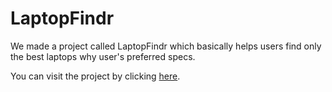 # LaptopFindr

We made a project called LaptopFindr which basically helps users find only the best laptops why user's preferred specs.

You can visit the project by clicking [here](http://patel1ik.myweb.cs.uwindsor.ca/Final/public_html/).
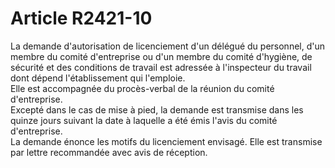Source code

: # Article R2421-10

  
La demande d'autorisation de licenciement d'un délégué du personnel, d'un membre du comité d'entreprise ou d'un membre du comité d'hygiène, de sécurité et des conditions de travail est adressée à l'inspecteur du travail dont dépend l'établissement qui l'emploie.   
Elle est accompagnée du procès-verbal de la réunion du comité d'entreprise.   
Excepté dans le cas de mise à pied, la demande est transmise dans les quinze jours suivant la date à laquelle a été émis l'avis du comité d'entreprise.   
La demande énonce les motifs du licenciement envisagé. Elle est transmise par lettre recommandée avec avis de réception.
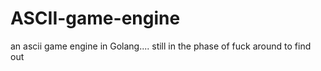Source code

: # ASCII-game-engine
an ascii game engine in Golang.... still in the phase of fuck around to find out
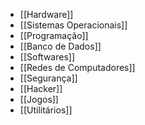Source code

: * [[Hardware]]
* [[Sistemas Operacionais]]
* [[Programação]]
* [[Banco de Dados]]
* [[Softwares]]
* [[Redes de Computadores]]
* [[Segurança]]
* [[Hacker]]
* [[Jogos]]
* [[Utilitários]]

## Task directions
The result should be the same data as above, line for line, with the pictures gone.

## Reply to the task
 # LaptopFindr

We made a project called LaptopFindr which basically helps users find only the best laptops why user's preferred specs.

You can visit the project by clicking [here](http://patel1ik.myweb.cs.uwindsor.ca/Final/public_html/).
Source code

: # Article R2421-10

  
La demande d'autorisation de licenciement d'un délégué du personnel, d'un membre du comité d'entreprise ou d'un membre du comité d'hygiène, de sécurité et des conditions de travail est adressée à l'inspecteur du travail dont dépend l'établissement qui l'emploie.   
Elle est accompagnée du procès-verbal de la réunion du comité d'entreprise.   
Excepté dans le cas de mise à pied, la demande est transmise dans les quinze jours suivant la date à laquelle a été émis l'avis du comité d'entreprise.   
La demande énonce les motifs du licenciement envisagé. Elle est transmise par lettre recommandée avec avis de réception.
Source code

: # ASCII-game-engine
an ascii game engine in Golang.... still in the phase of fuck around to find out
Source code

: * [[Hardware]]
* [[Sistemas Operacionais]]
* [[Programação]]
* [[Banco de Dados]]
* [[Softwares]]
* [[Redes de Computadores]]
* [[Segurança]]
* [[Hacker]]
* [[Jogos]]
* [[Utilitários]]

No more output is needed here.